-- Opening Marker --
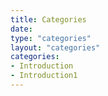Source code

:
 ```yaml
---
title: Categories
date:
type: "categories"
layout: "categories"
categories:
- Introduction
- Introduction1
---
```

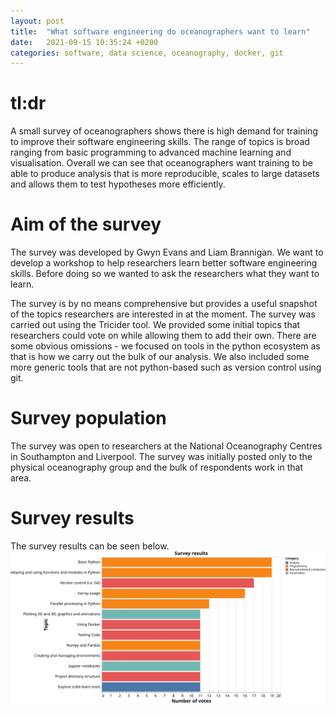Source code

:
 ```yaml
---
layout: post
title:  "What software engineering do oceanographers want to learn"
date:   2021-09-15 10:35:24 +0200
categories: software, data science, oceanography, docker, git
---
```

# tl:dr
A small survey of oceanographers shows there is high demand for training to improve their software engineering skills. The range of topics is broad ranging from basic programming to advanced machine learning and visualisation. Overall we can see that oceanographers want training to be able to produce analysis that is more reproducible, scales to large datasets and allows them to test hypotheses more efficiently.

# Aim of the survey
The survey was developed by Gwyn Evans and Liam Brannigan. We want to develop a workshop to help researchers learn better software engineering skills. Before doing so we wanted to ask the researchers what they want to learn.

The survey is by no means comprehensive but provides a useful snapshot of the topics researchers are interested in at the moment. The survey was carried out using the Tricider tool. We provided some initial topics that researchers could vote on while allowing them to add their own. There are some obvious omissions - we focused on tools in the python ecosystem as that is how we carry out the bulk of our analysis. We also included some more generic tools that are not python-based such as version control using git.

# Survey population

The survey was open to researchers at the National Oceanography Centres in Southampton and Liverpool. The survey was initially posted only to the physical oceanography group and the bulk of respondents work in that area.

# Survey results

The survey results can be seen below.
[![Survey results](img/noc_survey_results.svg)](img/noc_survey_results.svg)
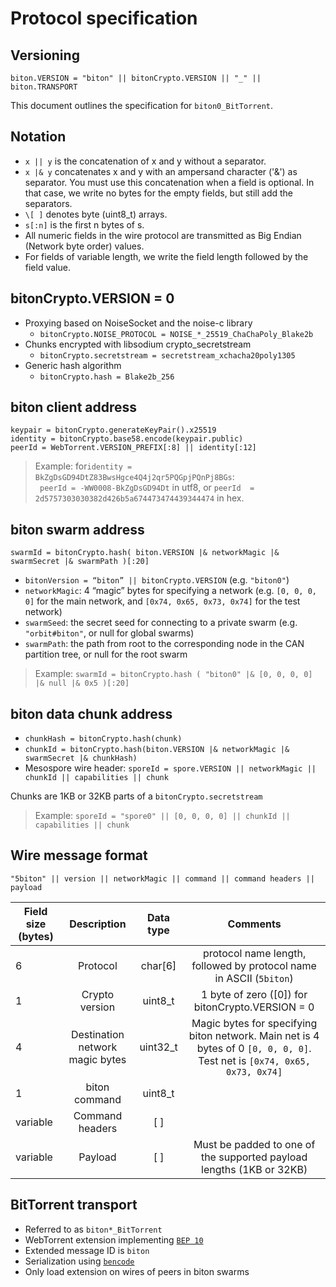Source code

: # Protocol specification <Badge text="alpha" type="warning"/>


## Versioning

`biton.VERSION = "biton" || bitonCrypto.VERSION || "_" || biton.TRANSPORT`

This document outlines the specification for `biton0_BitTorrent`.


## Notation

* `x || y` is the concatenation of x and y without a separator.
* `x |& y` concatenates x and y with an ampersand character ('&') as separator. You must use this concatenation when a field is optional. In that case, we write no bytes for the empty fields, but still add the separators.
* `\[ ]` denotes byte (uint8_t) arrays.
* `s[:n]` is the first n bytes of s.
* All numeric fields in the wire protocol are transmitted as Big Endian (Network byte order) values.
* For fields of variable length, we write the field length followed by the field value.


## bitonCrypto.VERSION = 0

* Proxying based on NoiseSocket and the noise-c library
  * `bitonCrypto.NOISE_PROTOCOL = NOISE_*_25519_ChaChaPoly_Blake2b`
* Chunks encrypted with libsodium crypto_secretstream
  * `bitonCrypto.secretstream = secretstream_xchacha20poly1305`
* Generic hash algorithm
  * `bitonCrypto.hash = Blake2b_256`


## biton client address

```
keypair = bitonCrypto.generateKeyPair().x25519
identity = bitonCrypto.base58.encode(keypair.public)
peerId = WebTorrent.VERSION_PREFIX[:8] || identity[:12]
```

> Example: for`identity = BkZgDsGD94DtZ83BwsHgce4Q4j2qr5PQGpjPQnPj8BGs`:  
` peerId = -WW0008-BkZgDsGD94Dt` in utf8, 
or `peerId  = 2d5757303030382d426b5a674473474439344474` in hex.


## biton swarm address

`swarmId = bitonCrypto.hash( biton.VERSION |& networkMagic |& swarmSecret |& swarmPath )[:20]`

* `bitonVersion = “biton” || bitonCrypto.VERSION` (e.g. `"biton0"`)
* `networkMagic`: 4 “magic” bytes for specifying a network (e.g. `[0, 0, 0, 0]` for the main network, and `[0x74, 0x65, 0x73, 0x74]` for the test network)
* `swarmSeed`: the secret seed for connecting to a private swarm (e.g. `"orbit#biton"`, or null for global swarms)
* `swarmPath`: the path from root to the corresponding node in the CAN partition tree,  or null for the root swarm

> Example: `swarmId = bitonCrypto.hash ( "biton0" |& [0, 0, 0, 0] |& null |& 0x5 )[:20]`


## biton data chunk address

* `chunkHash = bitonCrypto.hash(chunk)`
* `chunkId = bitonCrypto.hash(biton.VERSION |& networkMagic |& swarmSecret |& chunkHash)`
* Mesospore wire header: `sporeId = spore.VERSION || networkMagic || chunkId || capabilities || chunk`

Chunks are 1KB or 32KB parts of a `bitonCrypto.secretstream`

> Example: `sporeId = "spore0" || [0, 0, 0, 0] || chunkId || capabilities || chunk`


## Wire message format

`"5biton" || version || networkMagic || command || command headers || payload`


| Field size (bytes) | Description | Data type | Comments |
|--------------------|:-----------:|:---------:|:--------:|
| 6 | Protocol | char[6] | protocol name length, followed by protocol name in ASCII (`5biton`) |
| 1 | Crypto version | uint8_t | 1 byte of zero (\[0]) for bitonCrypto.VERSION = 0 |
| 4 | Destination network magic bytes | uint32_t | Magic bytes for specifying biton network. Main net is 4 bytes of 0 `[0, 0, 0, 0]`. Test net is `[0x74, 0x65, 0x73, 0x74]` |
| 1 | biton command | uint8_t | |
| variable | Command headers | \[ ] | |
| variable | Payload | \[ ] | Must be padded to one of the supported payload lengths (1KB or 32KB) |


## BitTorrent transport

* Referred to as `biton*_BitTorrent`
* WebTorrent extension implementing [`BEP 10`](http://www.bittorrent.org/beps/bep_0010.html)
* Extended message ID is `biton`
* Serialization using [`bencode`](https://www.bittorrent.org/beps/bep_0003.html)
* Only load extension on wires of peers in biton swarms
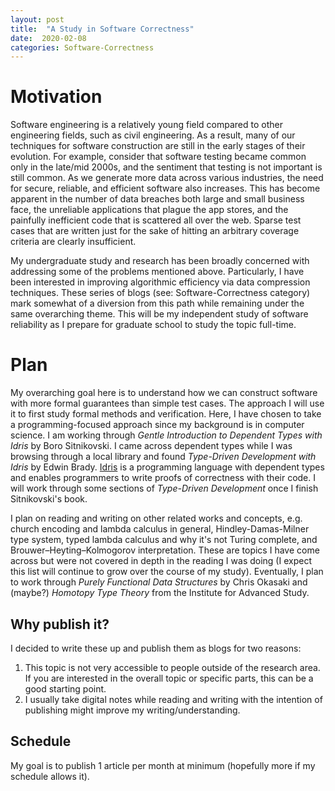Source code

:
 ```yaml
---
layout: post
title:  "A Study in Software Correctness"
date:  2020-02-08 
categories: Software-Correctness
---
```


# Motivation

Software engineering is a relatively young field compared to other engineering fields, such as civil engineering. As a result, many of our techniques for software construction are still in the early stages of their evolution. For example, consider that software testing became common only in the late/mid 2000s, and the sentiment that testing is not important is still common. As we generate more data across various industries, the need for secure, reliable, and efficient software also increases. This has become apparent in the number of data breaches both large and small business face, the unreliable applications that plague the app stores, and the painfully inefficient code that is scattered all over the web. Sparse test cases that are written just for the sake of hitting an arbitrary coverage criteria are clearly insufficient. 

My undergraduate study and research has been broadly concerned with addressing some of the problems mentioned above. Particularly, I have been interested in improving algorithmic efficiency via data compression techniques. These series of blogs (see: Software-Correctness category) mark somewhat of a diversion from this path while remaining under the same overarching theme. This will be my independent study of software reliability as I prepare for graduate school to study the topic full-time.

# Plan
My overarching goal here is to understand how we can construct software with more formal guarantees than simple test cases. The approach I will use it to first study formal methods and verification. Here, I have chosen to take a programming-focused approach since my background is in computer science. I am working through *Gentle Introduction to Dependent Types with Idris* by Boro Sitnikovski. I came across dependent types while I was browsing through a local library and found *Type-Driven Development with Idris* by Edwin Brady. [Idris](https://www.idris-lang.org/) is a programming language with dependent types and enables programmers to write proofs of correctness with their code. I will work through some sections of *Type-Driven Development* once I finish Sitnikovski's book.

I plan on reading and writing on other related works and concepts, e.g. church encoding and lambda calculus in general, Hindley-Damas-Milner type system, typed lambda calculus and why it's not Turing complete, and Brouwer–Heyting–Kolmogorov interpretation. These are topics I have come across but were not covered in depth in the reading I was doing (I expect this list will continue to grow over the course of my study). Eventually, I plan to work through *Purely Functional Data Structures* by Chris Okasaki and (maybe?) *Homotopy Type Theory* from the Institute for Advanced Study.

## Why publish it?

I decided to write these up and publish them as blogs for two reasons:

1. This topic is not very accessible to people outside of the research area. If you are interested in the overall topic or specific parts, this can be a good starting point. 
2. I usually take digital notes while reading and writing with the intention of publishing might improve my writing/understanding.


## Schedule

My goal is to publish 1 article per month at minimum (hopefully more if my schedule allows it).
-- Closing Marker --
→ **What to do**
Could you filter the material above and copy each line that holds the word "based"?

→ **The completed task**
The survey is by no means comprehensive but provides a useful snapshot of the topics researchers are interested in at the moment. The survey was carried out using the Tricider tool. We provided some initial topics that researchers could vote on while allowing them to add their own. There are some obvious omissions - we focused on tools in the python ecosystem as that is how we carry out the bulk of our analysis. We also included some more generic tools that are not python-based such as version control using git.
* Proxying based on NoiseSocket and the noise-c library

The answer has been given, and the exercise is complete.